# please sign/funding issues!!!



## kara76 (Dec 14, 2004)

http://petitions.number10.gov.uk/FUNDINGIVF/

[red]This post contains an unconfirmed link/information and readers are reminded that FertilityFriends.co.uk or its owners are not responsible for the content of external internet sites[/red]


----------



## Laura36 (Jun 27, 2007)

Well done Kara, I've signed!


----------



## ebonie (Apr 17, 2007)

Ive signed as well


----------



## kara76 (Dec 14, 2004)

some nice person sign it using this

Infertility is NOT an illness.Pay for it yourselves or go without.

disgusting


----------



## Laura36 (Jun 27, 2007)

OMG that's awful.  Can you tell who did it?
Can't believe some people have that view. It's likely to cost the NHS loads if we cannot have our babies and need help with coming to terms with it all!!


----------



## Jule (Oct 12, 2008)

OMG Kara thats bad.  I sent the link to everyone and knew on ******** and i know a few friends forwardeed it onto their friends i hope it was none of them.
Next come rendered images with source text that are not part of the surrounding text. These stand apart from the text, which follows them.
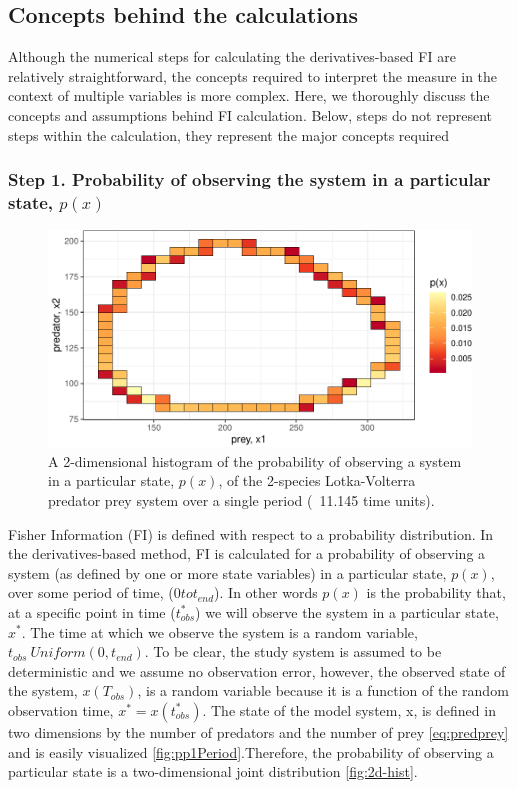 \documentclass[12pt,twoside,openany]{reedthesis}
\begin{document}
\subsection{Concepts behind the
calculations}\label{concepts-behind-the-calculations}

Although the numerical steps for calculating the derivatives-based FI
are relatively straightforward, the concepts required to interpret the
measure in the context of multiple variables is more complex. Here, we
thoroughly discuss the concepts and assumptions behind FI calculation.
Below, steps do not represent steps within the calculation, they
represent the major concepts required

\subsubsection{\texorpdfstring{\textbf{Step 1. Probability of observing
the system in a particular state,
\(p(x)\)}}{Step 1. Probability of observing the system in a particular state, p(x)}}\label{step-1.-probability-of-observing-the-system-in-a-particular-state-px}
\begin{figure}
\includegraphics[width=0.85\linewidth]{_myDissertation_files/figure-latex/2D-hist-1} \caption{A 2-dimensional histogram of the probability of observing a system in a particular state, $p(x)$, of the 2-species Lotka-Volterra predator prey system over a single period (~11.145 time units).}\label{fig:2D-hist}
\end{figure}
Fisher Information (FI) is defined with respect to a probability
distribution. In the derivatives-based method, FI is calculated for a
probability of observing a system (as defined by one or more state
variables) in a particular state, \(p(x)\), over some period of time,
(\(0 to t_{end}\)). In other words \(p(x)\) is the probability that, at
a specific point in time (\(t_{obs}^*\)) we will observe the system in a
particular state, \(x^*\). The time at which we observe the system is a
random variable, \(t_{obs} ~ Uniform(0,t_{end})\). To be clear, the
study system is assumed to be deterministic and we assume no observation
error, however, the observed state of the system, \(x(T_{obs})\), is a
random variable because it is a function of the random observation time,
\(x^*= x(t_{obs}^*)\). The state of the model system, x, is defined in
two dimensions by the number of predators and the number of prey
\eqref{eq:predprey} and is easily visualized
\ref{fig:pp1Period}.Therefore, the probability of observing a particular
state is a two-dimensional joint distribution \ref{fig:2d-hist}.
\end{document}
I cant belive someone doen that how cold and insensitive, obviously very sad person, got nothing better to do with their time!!


----------



## miriam7 (Aug 8, 2007)

thats terrible ...there are some ignorant people about


----------



## ebonie (Apr 17, 2007)

Only just read this its disgusting what that person wrote, they obviously havent been through infertility disgusting they are!!!


----------



## Jule (Oct 12, 2008)

I know its awful, just checked the petition cause i couldnt belive someone would do that...


----------



## miriam7 (Aug 8, 2007)

whoops i wasnt on there    ...i just signed


----------



## Queenie1 (Aug 21, 2008)

how awful some people are so hurtful.


----------



## kara76 (Dec 14, 2004)

http://www.dailypost.co.uk/news/north-wales-news/2008/09/04/colwyn-bay-couple-denied-ivf-treatment-55578-21670440/

so sad

/links


----------



## miriam7 (Aug 8, 2007)

so unfair   shes done well to get the attentin in paper tho


----------



## kara76 (Dec 14, 2004)

This is what the petition is for.

One in seven couples seek medical help for infertility. The treatment can be time consuming, expensive and traumatic, but getting time off from work is often difficult for both men and woman. Currently in the UK there is no legal obligation to give an employee paid time off to undergo fertility treatment. Fertility treatment although not a sickness issue is a health issue and is therefore something employers should be concerned about. Allowing employees paid time off for fertility treatment means they are more likely to be loyal, motivated and effective members of the workforce. Undergoing treatment is stressful and can be traumatic. Having a sensitive and supportive policy (separate from a sick leave policy) is likely to reduce sickness absence, staff turnover and improve productivity. The government should be working with employers and Trade unions to have a set policy in place across all employers, so that employees are treated fairly and no unnecessary stress is caused.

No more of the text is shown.